KINZINGER: Yes, look, I don't like shutdowns being used as tools at all. I do think it's important to note this though. And again, up until a few days ago, I was critical of both sides on this. For two years, the president signed spending bills that didn't have the wall money in there he'd requested.
And now we're at a point where there's pressure, and we have to get to a solution on this. And I guarantee you, if the government is just reopened without solving this, let's say for three weeks, we will be right where we are again in three weeks because there will be no impetus to deal. I think the president put a good first salvo out there.
I actually think what he put out in and of itself is a good compromise. But if they don't like it, if Democrats don't like it, put a serious response out there, but it can't be one that says, our response is absolutely no wall money, which Nancy Pelosi has said.
CABRERA: Should Republicans, though, stand up to the president, you've been talking about the people who were impacted by this government shutdown and say, let's reopen the government. Let's continue negotiations. I know Senator Lindsey Graham has suggested that like, let's, you know, you have a three-week extension at least. Isn't that the way it's supposed to work?
KINZINGER: Yes, I mean, it is the way it's supposed to work, but Congress seems broken. I mean, it's still the best government in the world, but it's kind of screwed up right now. And, you know, if we can find a way to reopen while compelling basically an answer to this, I'm all for it. But what I worry about is -- and I want the government reopened and I voted to reopen the government multiple times.
But what I worry about is this takes the pressure off and then Democrats say, oh, yes, we're back to our negotiating position of absolutely no wall for the president. And when you only have one- third, in essence of government, you only have half of the legislature and not the presidency --
KINZINGER: -- you don't get to demand everything you want. They said that to us when we were fighting for defunding Obamacare. I realized that we couldn't get everything we wanted when we were just one part of government either.
CABRERA: But Mitch McConnell could put the vote up for people in the Senate to decide whether they want to pass the spending bills you just talked about voting for in the House.

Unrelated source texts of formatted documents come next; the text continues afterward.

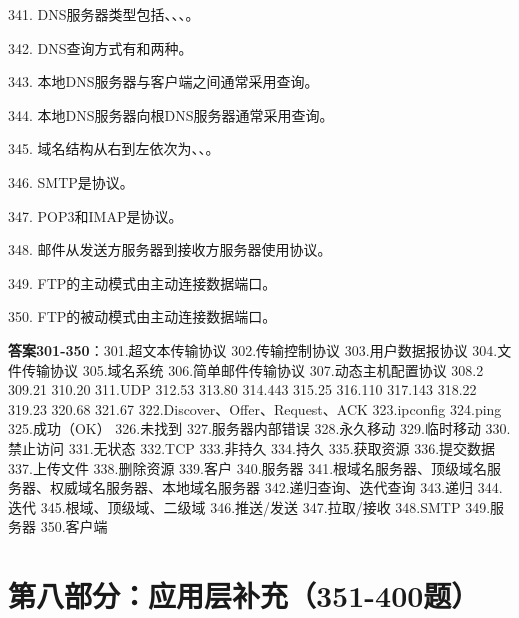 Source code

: 341. DNS服务器类型包括\underline{\hspace{2cm}}、\underline{\hspace{2cm}}、\underline{\hspace{2cm}}、\underline{\hspace{2cm}}。

342. DNS查询方式有\underline{\hspace{2cm}}和\underline{\hspace{2cm}}两种。

343. 本地DNS服务器与客户端之间通常采用\underline{\hspace{2cm}}查询。

344. 本地DNS服务器向根DNS服务器通常采用\underline{\hspace{2cm}}查询。

345. 域名结构从右到左依次为\underline{\hspace{2cm}}、\underline{\hspace{2cm}}、\underline{\hspace{2cm}}。

346. SMTP是\underline{\hspace{2cm}}协议。

347. POP3和IMAP是\underline{\hspace{2cm}}协议。

348. 邮件从发送方服务器到接收方服务器使用\underline{\hspace{2cm}}协议。

349. FTP的主动模式由\underline{\hspace{2cm}}主动连接数据端口。

350. FTP的被动模式由\underline{\hspace{2cm}}主动连接数据端口。

\textbf{答案301-350}：301.超文本传输协议 302.传输控制协议 303.用户数据报协议 304.文件传输协议 305.域名系统 306.简单邮件传输协议 307.动态主机配置协议 308.2 309.21 310.20 311.UDP 312.53 313.80 314.443 315.25 316.110 317.143 318.22 319.23 320.68 321.67 322.Discover、Offer、Request、ACK 323.ipconfig 324.ping 325.成功（OK） 326.未找到 327.服务器内部错误 328.永久移动 329.临时移动 330.禁止访问 331.无状态 332.TCP 333.非持久 334.持久 335.获取资源 336.提交数据 337.上传文件 338.删除资源 339.客户 340.服务器 341.根域名服务器、顶级域名服务器、权威域名服务器、本地域名服务器 342.递归查询、迭代查询 343.递归 344.迭代 345.根域、顶级域、二级域 346.推送/发送 347.拉取/接收 348.SMTP 349.服务器 350.客户端


\section{第八部分：应用层补充（351-400题）}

And ultimately, Congress could do this without the president because if two-thirds of both chambers say we vote for it, that would override a presidential veto.

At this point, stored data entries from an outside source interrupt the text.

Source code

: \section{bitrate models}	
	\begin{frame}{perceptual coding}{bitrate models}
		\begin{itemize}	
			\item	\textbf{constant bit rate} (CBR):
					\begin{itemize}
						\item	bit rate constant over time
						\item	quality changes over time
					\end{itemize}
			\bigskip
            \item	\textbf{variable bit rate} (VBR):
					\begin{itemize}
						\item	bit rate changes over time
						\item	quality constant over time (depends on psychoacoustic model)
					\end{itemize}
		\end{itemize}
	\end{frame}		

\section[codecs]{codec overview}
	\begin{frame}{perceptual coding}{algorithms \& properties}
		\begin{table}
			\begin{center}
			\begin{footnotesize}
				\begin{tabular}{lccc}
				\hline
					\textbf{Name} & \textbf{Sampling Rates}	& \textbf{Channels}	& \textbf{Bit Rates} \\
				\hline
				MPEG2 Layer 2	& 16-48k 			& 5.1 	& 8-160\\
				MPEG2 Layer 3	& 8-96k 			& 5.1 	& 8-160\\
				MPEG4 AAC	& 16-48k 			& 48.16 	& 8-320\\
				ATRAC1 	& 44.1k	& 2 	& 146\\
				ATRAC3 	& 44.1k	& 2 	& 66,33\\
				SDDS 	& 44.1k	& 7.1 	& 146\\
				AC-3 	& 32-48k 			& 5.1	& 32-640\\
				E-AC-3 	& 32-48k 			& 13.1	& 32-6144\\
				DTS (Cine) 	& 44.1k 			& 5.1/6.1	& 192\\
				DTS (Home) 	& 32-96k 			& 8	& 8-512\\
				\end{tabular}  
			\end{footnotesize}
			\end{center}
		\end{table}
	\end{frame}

KINZINGER: Yes, it would. And that's why I voted for the parts of -- reopening the parts of government that had nothing to do with this shutdown because there is a lot of people being held hostage that have nothing to do with this. But I do think now is the time to get to an answer on this and otherwise, we're going to be stuck in this morass.
If we did comprehensive immigration reform, 80 percent, I guarantee you, Ana, 80 percent of the American people would like the result of this. Just the extremes on each side wouldn't. We can get this done, but we have got to put on our adult pants and get out and work and actually make tough decisions. That's what we get paid to do. Make tough decisions.

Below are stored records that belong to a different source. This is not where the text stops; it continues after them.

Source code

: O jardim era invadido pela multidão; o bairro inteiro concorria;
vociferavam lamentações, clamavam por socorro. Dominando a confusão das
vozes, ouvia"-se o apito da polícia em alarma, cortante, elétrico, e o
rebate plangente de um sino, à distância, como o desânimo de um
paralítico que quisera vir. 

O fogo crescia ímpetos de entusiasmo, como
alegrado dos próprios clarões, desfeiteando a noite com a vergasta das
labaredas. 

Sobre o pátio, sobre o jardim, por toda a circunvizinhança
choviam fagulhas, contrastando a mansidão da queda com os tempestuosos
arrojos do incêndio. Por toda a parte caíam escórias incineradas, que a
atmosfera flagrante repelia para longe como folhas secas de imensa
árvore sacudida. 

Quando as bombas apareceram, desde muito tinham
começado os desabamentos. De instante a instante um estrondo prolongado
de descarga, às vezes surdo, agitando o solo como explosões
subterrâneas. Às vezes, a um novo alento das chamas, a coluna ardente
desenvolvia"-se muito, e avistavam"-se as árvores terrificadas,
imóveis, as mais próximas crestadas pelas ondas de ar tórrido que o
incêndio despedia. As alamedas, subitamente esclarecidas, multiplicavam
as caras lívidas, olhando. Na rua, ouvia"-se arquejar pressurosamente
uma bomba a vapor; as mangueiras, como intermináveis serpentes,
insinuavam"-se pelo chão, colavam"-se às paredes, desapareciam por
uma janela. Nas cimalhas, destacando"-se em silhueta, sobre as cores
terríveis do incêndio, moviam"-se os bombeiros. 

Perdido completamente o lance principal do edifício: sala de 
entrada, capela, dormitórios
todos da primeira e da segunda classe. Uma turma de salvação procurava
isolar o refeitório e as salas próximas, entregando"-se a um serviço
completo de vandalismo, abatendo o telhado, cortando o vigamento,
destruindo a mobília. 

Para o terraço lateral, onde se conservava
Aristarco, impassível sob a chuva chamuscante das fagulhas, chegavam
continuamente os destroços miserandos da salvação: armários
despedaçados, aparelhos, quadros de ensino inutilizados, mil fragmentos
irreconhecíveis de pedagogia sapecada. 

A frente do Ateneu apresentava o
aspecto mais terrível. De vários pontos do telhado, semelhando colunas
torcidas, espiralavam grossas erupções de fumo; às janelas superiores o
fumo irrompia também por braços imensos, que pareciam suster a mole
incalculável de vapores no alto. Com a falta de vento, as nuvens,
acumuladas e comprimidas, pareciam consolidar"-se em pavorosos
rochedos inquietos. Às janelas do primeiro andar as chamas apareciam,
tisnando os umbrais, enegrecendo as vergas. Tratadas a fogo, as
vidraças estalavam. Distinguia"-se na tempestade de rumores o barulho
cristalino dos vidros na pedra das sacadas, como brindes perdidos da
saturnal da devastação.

CABRERA: Yes. Good point. And perhaps you and your colleagues can start working on that. I hear what you're saying, but you are one of those members in Congress so, good luck. I hope you lead the way. Congressman Adam Kinzinger, thank you for being here.
A watchdog report says the Trump administration likely separated thousands more children than previously reported. Why they say there's no way to even know exactly just how many kids were separated. That's next.
Plus, the government shutdown hits a record 30th day and the 800,000 workers affected are still not getting paid. Why a former Department of Homeland Security secretary says the damage could be felt years from now. You're live in the "CNN Newsroom."
[17:15:00] (COMMERCIAL BREAK)
CABRERA: We're into the 31st day. Hundreds of thousands of American men and women, federal workers, have been off the job or working without paychecks now for almost 31 full days. President Trump today on twitter again hanging it fully on Democrats in Congress saying they're not allowing those people to go back to work.
A short time ago, an interviewer on White House friendly Fox News asked the vice president why he won't just reopen the government today, and his answer --
(BEGIN VIDEO CLIP)
MIKE PENCE, VICE PRESIDENT OF THE UNITED STATES: Eight-hundred thousand federal workers want us to find a way to open the government. We --
CHRIS WALLACE, FOX NEWS HOST: You could open the government tomorrow. You could open the government tomorrow.
PENCE: We can do all of that --
WALLACE: You could open the government tomorrow. The House has passed bills to open the government tomorrow. Why don't you sign them and open the government, then you can negotiate about this?
PENCE: Well, because -- I mean, you know, frankly, Chris, what the American people want us to do is work on their priorities and the American people want us to secure the border.
(END VIDEO CLIP)
CABRERA: Recent polls tell a different story. Several polls released in just the past few days show that most people blame the White House for this no end in sight shutdown and relatively few people see a wall as the best way to stop illegal immigration. Some on the far right of the political spectrum did not like President
Trump's offer yesterday to extend some temporary immigrant protections if congress approves the dollar amount he wants to build the physical border wall.
Conservative Ann Coulter tweeted that, "she saw it as the president offering amnesty." Let's get into this with CNN political commentator and former Democratic Congressman Luis Gutierrez. And also with us President Trump's former head of legislative affairs and CNN political commentator, Marc Short. Thank you both for being here.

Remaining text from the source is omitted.